- [MATERIAL SUPPLIED]:
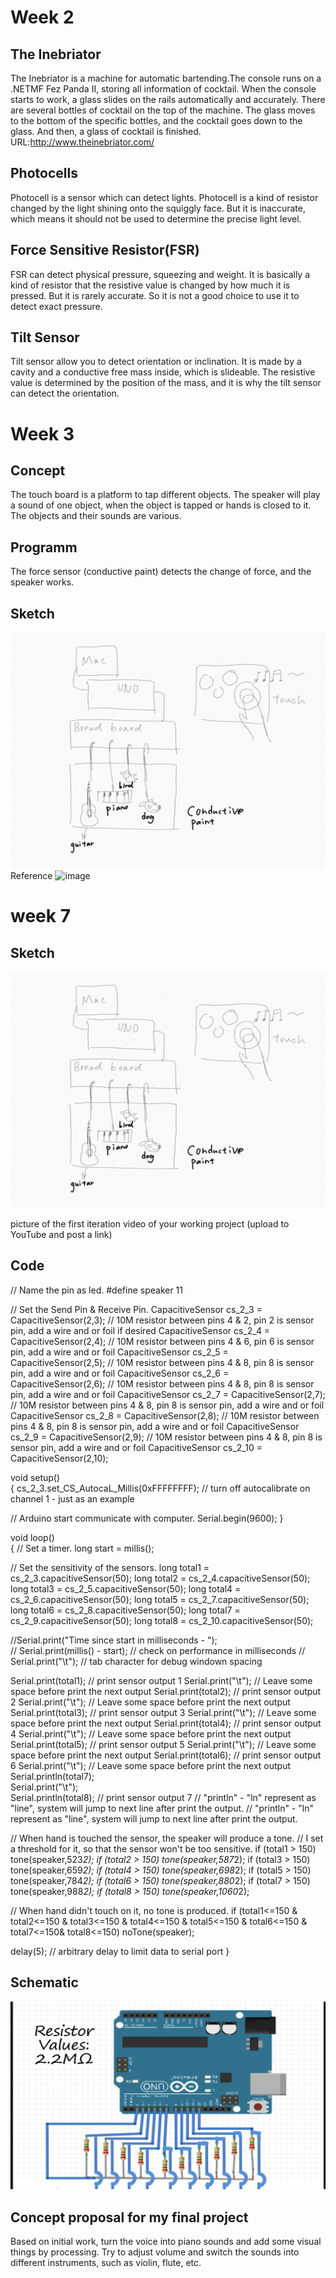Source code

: # Week 2
## The Inebriator
The Inebriator is a machine for automatic bartending.The console runs on a .NETMF Fez Panda II, storing all information of cocktail. When the console starts to work, a glass slides on the rails automatically and accurately. There are several bottles of cocktail on the top of the machine. The glass moves to the bottom of the specific bottles, and the cocktail goes down to the glass. And then, a glass of cocktail is finished. 
URL:http://www.theinebriator.com/
## Photocells
Photocell is a sensor which can detect lights. Photocell is a kind of resistor changed by the light shining onto the squiggly face. But it is inaccurate, which means it should not be used to determine the precise light level.
## Force Sensitive Resistor(FSR)
FSR can detect physical pressure, squeezing and weight. It is basically a kind of resistor that the resistive value is changed by how much it is pressed. But it is rarely accurate. So it is not a good choice to use it to detect exact pressure. 
## Tilt Sensor
Tilt sensor allow you to detect orientation or inclination. It is made by a cavity and a conductive free mass inside, which is slideable. The resistive value is determined by the position of the mass, and it is why the tilt sensor can detect the orientation.

# Week 3
## Concept
The touch board is a platform to tap different objects. The speaker will play a sound of one object, when the object is tapped or hands is closed to it. The objects and their sounds are various. 
## Programm
The force sensor (conductive paint) detects the change of force, and the speaker works.
## Sketch
![image](https://github.com/lingyindu/Digital-Electronics-/blob/master/pic/IMG_2919.PNG)
Reference
![image](https://s-media-cache-ak0.pinimg.com/originals/df/05/6a/df056a1806dfaf9e59a67cc3f3a3a75f.jpg)


# week 7
## Sketch
![image](https://github.com/lingyindu/Digital-Electronics-/blob/master/pic/IMG_2919.PNG)


picture of the first iteration
video of your working project (upload to YouTube and post a link)
## Code 
// Name the pin as led. 
#define speaker 11

// Set the Send Pin & Receive Pin.
CapacitiveSensor   cs_2_3 = CapacitiveSensor(2,3);        // 10M resistor between pins 4 & 2, pin 2 is sensor pin, add a wire and or foil if desired
CapacitiveSensor   cs_2_4 = CapacitiveSensor(2,4);        // 10M resistor between pins 4 & 6, pin 6 is sensor pin, add a wire and or foil
CapacitiveSensor   cs_2_5 = CapacitiveSensor(2,5);        // 10M resistor between pins 4 & 8, pin 8 is sensor pin, add a wire and or foil
CapacitiveSensor   cs_2_6 = CapacitiveSensor(2,6);        // 10M resistor between pins 4 & 8, pin 8 is sensor pin, add a wire and or foil
CapacitiveSensor   cs_2_7 = CapacitiveSensor(2,7);        // 10M resistor between pins 4 & 8, pin 8 is sensor pin, add a wire and or foil
CapacitiveSensor   cs_2_8 = CapacitiveSensor(2,8);        // 10M resistor between pins 4 & 8, pin 8 is sensor pin, add a wire and or foil
CapacitiveSensor   cs_2_9 = CapacitiveSensor(2,9);        // 10M resistor between pins 4 & 8, pin 8 is sensor pin, add a wire and or foil
CapacitiveSensor   cs_2_10 = CapacitiveSensor(2,10);  


void setup()                    
{
  cs_2_3.set_CS_AutocaL_Millis(0xFFFFFFFF);     // turn off autocalibrate on channel 1 - just as an example
  
  // Arduino start communicate with computer.
  Serial.begin(9600);
}

void loop()                    
{
  // Set a timer.
  long start = millis();
  
  // Set the sensitivity of the sensors.
  long total1 =  cs_2_3.capacitiveSensor(50);
  long total2 =  cs_2_4.capacitiveSensor(50);
  long total3 =  cs_2_5.capacitiveSensor(50);
  long total4 =  cs_2_6.capacitiveSensor(50);
  long total5 =  cs_2_7.capacitiveSensor(50);
  long total6 =  cs_2_8.capacitiveSensor(50);
  long total7 =  cs_2_9.capacitiveSensor(50);
  long total8 =  cs_2_10.capacitiveSensor(50);
  

//Serial.print("Time since start in milliseconds - ");    
//  Serial.print(millis() - start);        // check on performance in milliseconds
//  Serial.print("\t");                    // tab character for debug windown spacing

  Serial.print(total1);                  // print sensor output 1
  Serial.print("\t");                    // Leave some space before print the next output
  Serial.print(total2);                  // print sensor output 2
  Serial.print("\t");                    // Leave some space before print the next output
  Serial.print(total3);                  // print sensor output 3
  Serial.print("\t");                    // Leave some space before print the next output
  Serial.print(total4);                  // print sensor output 4
  Serial.print("\t");                    // Leave some space before print the next output
  Serial.print(total5);                  // print sensor output 5
  Serial.print("\t");                    // Leave some space before print the next output
  Serial.print(total6);                  // print sensor output 6
  Serial.print("\t");                    // Leave some space before print the next output
  Serial.println(total7);  
  Serial.print("\t");  
  Serial.println(total8);                // print sensor output 7
                                         // "println" - "ln" represent as "line", system will jump to next line after print the output.                                       // "println" - "ln" represent as "line", system will jump to next line after print the output.
                                         
  
  
  
  
  // When hand is touched the sensor, the speaker will produce a tone.
  // I set a threshold for it, so that the sensor won't be too sensitive.
  if (total1 > 150) tone(speaker,523*2);
  if (total2 > 150) tone(speaker,587*2);
  if (total3 > 150) tone(speaker,659*2);
  if (total4 > 150) tone(speaker,698*2);
  if (total5 > 150) tone(speaker,784*2);
  if (total6 > 150) tone(speaker,880*2);
  if (total7 > 150) tone(speaker,988*2);
  if (total8 > 150) tone(speaker,1060*2);
  
  // When hand didn't touch on it, no tone is produced.
  if (total1<=150  &  total2<=150  &  total3<=150 & total4<=150  &  total5<=150  &  total6<=150 &  total7<=150&  total8<=150)
    noTone(speaker);

  delay(5);                             // arbitrary delay to limit data to serial port 
}



## Schematic 
![image](https://github.com/lingyindu/Digital-Electronics-/blob/master/pic/1.png)
## Concept proposal for my final project
Based on initial work, turn the voice into piano sounds and add some visual things by processing. Try to adjust volume and switch the sounds into different instruments, such as violin, flute, etc.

- [EXERCISE DIRECTIONS]: The line containing "## Photocells" marks the end; please output exactly the lines of the listing above from its first line through that line, without pictures.

- [TASK OUTPUT]:
Source code

: # Week 2
## The Inebriator
The Inebriator is a machine for automatic bartending.The console runs on a .NETMF Fez Panda II, storing all information of cocktail. When the console starts to work, a glass slides on the rails automatically and accurately. There are several bottles of cocktail on the top of the machine. The glass moves to the bottom of the specific bottles, and the cocktail goes down to the glass. And then, a glass of cocktail is finished. 
URL:http://www.theinebriator.com/
## Photocells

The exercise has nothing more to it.